**What is being asked**.
In your copy, repeat the records exactly and leave out the pictures.

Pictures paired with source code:

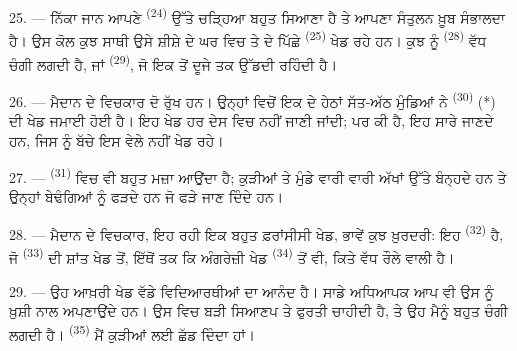 25. --- ਨਿੱਕਾ ਜਾਨ ਆਪਣੇ  \textsuperscript{(24)} ਉੱਤੇ ਚੜ੍ਹਿਆ ਬਹੁਤ
ਸਿਆਣਾ ਹੈ ਤੇ ਆਪਣਾ ਸੰਤੁਲਨ ਖ਼ੂਬ ਸੰਭਾਲਦਾ ਹੈ। ਉਸ ਕੋਲ ਕੁਝ ਸਾਥੀ ਉਸੇ ਸ਼ੀਸ਼ੇ ਦੇ ਘਰ ਵਿਚ
ਤੇ  ਦੇ ਪਿੱਛੇ  \textsuperscript{(25)} ਖੇਡ ਰਹੇ ਹਨ।
ਕੁਝ ਨੂੰ  \textsuperscript{(28)} ਵੱਧ ਚੰਗੀ ਲਗਦੀ ਹੈ, ਜਾਂ
 \textsuperscript{(29)}, ਜੋ ਇਕ  ਤੋਂ ਦੂਜੇ ਤਕ ਉੱਡਦੀ
ਰਹਿੰਦੀ ਹੈ।


26. --- ਮੈਦਾਨ ਦੇ ਵਿਚਕਾਰ ਦੋ ਰੁੱਖ ਹਨ। ਉਨ੍ਹਾਂ ਵਿਚੋਂ ਇਕ ਦੇ ਹੇਠਾਂ ਸੱਤ-ਅੱਠ ਮੁੰਡਿਆਂ
ਨੇ  \textsuperscript{(30)} (*) ਦੀ ਖੇਡ ਜਮਾਈ ਹੋਈ ਹੈ। ਇਹ ਖੇਡ ਹਰ
ਦੇਸ ਵਿਚ ਨਹੀਂ ਜਾਣੀ ਜਾਂਦੀ; ਪਰ  ਕੀ ਹੈ, ਇਹ ਸਾਰੇ ਜਾਣਦੇ ਹਨ,
ਜਿਸ ਨੂੰ ਬੱਚੇ ਇਸ ਵੇਲੇ ਨਹੀਂ ਖੇਡ ਰਹੇ।

\VUsaut{5.0mm}
\VUsaut{3.4mm}

27. ---  \textsuperscript{(31)} ਵਿਚ ਵੀ ਬਹੁਤ ਮਜ਼ਾ ਆਉਂਦਾ ਹੈ;
ਕੁੜੀਆਂ ਤੇ ਮੁੰਡੇ ਵਾਰੀ ਵਾਰੀ ਅੱਖਾਂ ਉੱਤੇ  ਬੰਨ੍ਹਦੇ ਹਨ ਤੇ ਉਨ੍ਹਾਂ
ਬੇਢੰਗਿਆਂ ਨੂੰ ਫੜਦੇ ਹਨ ਜੋ ਫੜੇ ਜਾਣ ਦਿੰਦੇ ਹਨ।

28. --- ਮੈਦਾਨ ਦੇ ਵਿਚਕਾਰ, ਇਹ ਰਹੀ ਇਕ ਬਹੁਤ ਫ਼ਰਾਂਸੀਸੀ ਖੇਡ, ਭਾਵੇਂ ਕੁਝ ਖ਼ੁਰਦਰੀ:
ਇਹ  \textsuperscript{(32)} ਹੈ, ਜੋ  \textsuperscript{(33)}
ਦੀ ਸ਼ਾਂਤ ਖੇਡ ਤੋਂ, ਇੱਥੋਂ ਤਕ ਕਿ ਅੰਗਰੇਜ਼ੀ ਖੇਡ  \textsuperscript{(34)}
ਤੋਂ ਵੀ, ਕਿਤੇ ਵੱਧ ਰੌਲੇ ਵਾਲੀ ਹੈ।

29. --- ਉਹ ਆਖ਼ਰੀ ਖੇਡ ਵੱਡੇ ਵਿਦਿਆਰਥੀਆਂ ਦਾ ਆਨੰਦ ਹੈ। ਸਾਡੇ ਅਧਿਆਪਕ ਆਪ ਵੀ ਉਸ ਨੂੰ
ਖ਼ੁਸ਼ੀ ਨਾਲ ਅਪਣਾਉਂਦੇ ਹਨ। ਉਸ ਵਿਚ ਬੜੀ ਸਿਆਣਪ ਤੇ ਫੁਰਤੀ ਚਾਹੀਦੀ ਹੈ, ਤੇ ਉਹ ਮੈਨੂੰ ਬਹੁਤ
ਚੰਗੀ ਲਗਦੀ ਹੈ।  \textsuperscript{(35)} ਮੈਂ ਕੁੜੀਆਂ ਲਈ ਛੱਡ ਦਿੰਦਾ ਹਾਂ।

**Exercise output**.
 25. --- ਨਿੱਕਾ ਜਾਨ ਆਪਣੇ  \textsuperscript{(24)} ਉੱਤੇ ਚੜ੍ਹਿਆ ਬਹੁਤ
ਸਿਆਣਾ ਹੈ ਤੇ ਆਪਣਾ ਸੰਤੁਲਨ ਖ਼ੂਬ ਸੰਭਾਲਦਾ ਹੈ। ਉਸ ਕੋਲ ਕੁਝ ਸਾਥੀ ਉਸੇ ਸ਼ੀਸ਼ੇ ਦੇ ਘਰ ਵਿਚ
ਤੇ  ਦੇ ਪਿੱਛੇ  \textsuperscript{(25)} ਖੇਡ ਰਹੇ ਹਨ।
ਕੁਝ ਨੂੰ  \textsuperscript{(28)} ਵੱਧ ਚੰਗੀ ਲਗਦੀ ਹੈ, ਜਾਂ
 \textsuperscript{(29)}, ਜੋ ਇਕ  ਤੋਂ ਦੂਜੇ ਤਕ ਉੱਡਦੀ
ਰਹਿੰਦੀ ਹੈ।


26. --- ਮੈਦਾਨ ਦੇ ਵਿਚਕਾਰ ਦੋ ਰੁੱਖ ਹਨ। ਉਨ੍ਹਾਂ ਵਿਚੋਂ ਇਕ ਦੇ ਹੇਠਾਂ ਸੱਤ-ਅੱਠ ਮੁੰਡਿਆਂ
ਨੇ  \textsuperscript{(30)} (*) ਦੀ ਖੇਡ ਜਮਾਈ ਹੋਈ ਹੈ। ਇਹ ਖੇਡ ਹਰ
ਦੇਸ ਵਿਚ ਨਹੀਂ ਜਾਣੀ ਜਾਂਦੀ; ਪਰ  ਕੀ ਹੈ, ਇਹ ਸਾਰੇ ਜਾਣਦੇ ਹਨ,
ਜਿਸ ਨੂੰ ਬੱਚੇ ਇਸ ਵੇਲੇ ਨਹੀਂ ਖੇਡ ਰਹੇ।

\VUsaut{5.0mm}
\VUsaut{3.4mm}

27. ---  \textsuperscript{(31)} ਵਿਚ ਵੀ ਬਹੁਤ ਮਜ਼ਾ ਆਉਂਦਾ ਹੈ;
ਕੁੜੀਆਂ ਤੇ ਮੁੰਡੇ ਵਾਰੀ ਵਾਰੀ ਅੱਖਾਂ ਉੱਤੇ  ਬੰਨ੍ਹਦੇ ਹਨ ਤੇ ਉਨ੍ਹਾਂ
ਬੇਢੰਗਿਆਂ ਨੂੰ ਫੜਦੇ ਹਨ ਜੋ ਫੜੇ ਜਾਣ ਦਿੰਦੇ ਹਨ।

28. --- ਮੈਦਾਨ ਦੇ ਵਿਚਕਾਰ, ਇਹ ਰਹੀ ਇਕ ਬਹੁਤ ਫ਼ਰਾਂਸੀਸੀ ਖੇਡ, ਭਾਵੇਂ ਕੁਝ ਖ਼ੁਰਦਰੀ:
ਇਹ  \textsuperscript{(32)} ਹੈ, ਜੋ  \textsuperscript{(33)}
ਦੀ ਸ਼ਾਂਤ ਖੇਡ ਤੋਂ, ਇੱਥੋਂ ਤਕ ਕਿ ਅੰਗਰੇਜ਼ੀ ਖੇਡ  \textsuperscript{(34)}
ਤੋਂ ਵੀ, ਕਿਤੇ ਵੱਧ ਰੌਲੇ ਵਾਲੀ ਹੈ।

29. --- ਉਹ ਆਖ਼ਰੀ ਖੇਡ ਵੱਡੇ ਵਿਦਿਆਰਥੀਆਂ ਦਾ ਆਨੰਦ ਹੈ। ਸਾਡੇ ਅਧਿਆਪਕ ਆਪ ਵੀ ਉਸ ਨੂੰ
ਖ਼ੁਸ਼ੀ ਨਾਲ ਅਪਣਾਉਂਦੇ ਹਨ। ਉਸ ਵਿਚ ਬੜੀ ਸਿਆਣਪ ਤੇ ਫੁਰਤੀ ਚਾਹੀਦੀ ਹੈ, ਤੇ ਉਹ ਮੈਨੂੰ ਬਹੁਤ
ਚੰਗੀ ਲਗਦੀ ਹੈ।  \textsuperscript{(35)} ਮੈਂ ਕੁੜੀਆਂ ਲਈ ਛੱਡ ਦਿੰਦਾ ਹਾਂ।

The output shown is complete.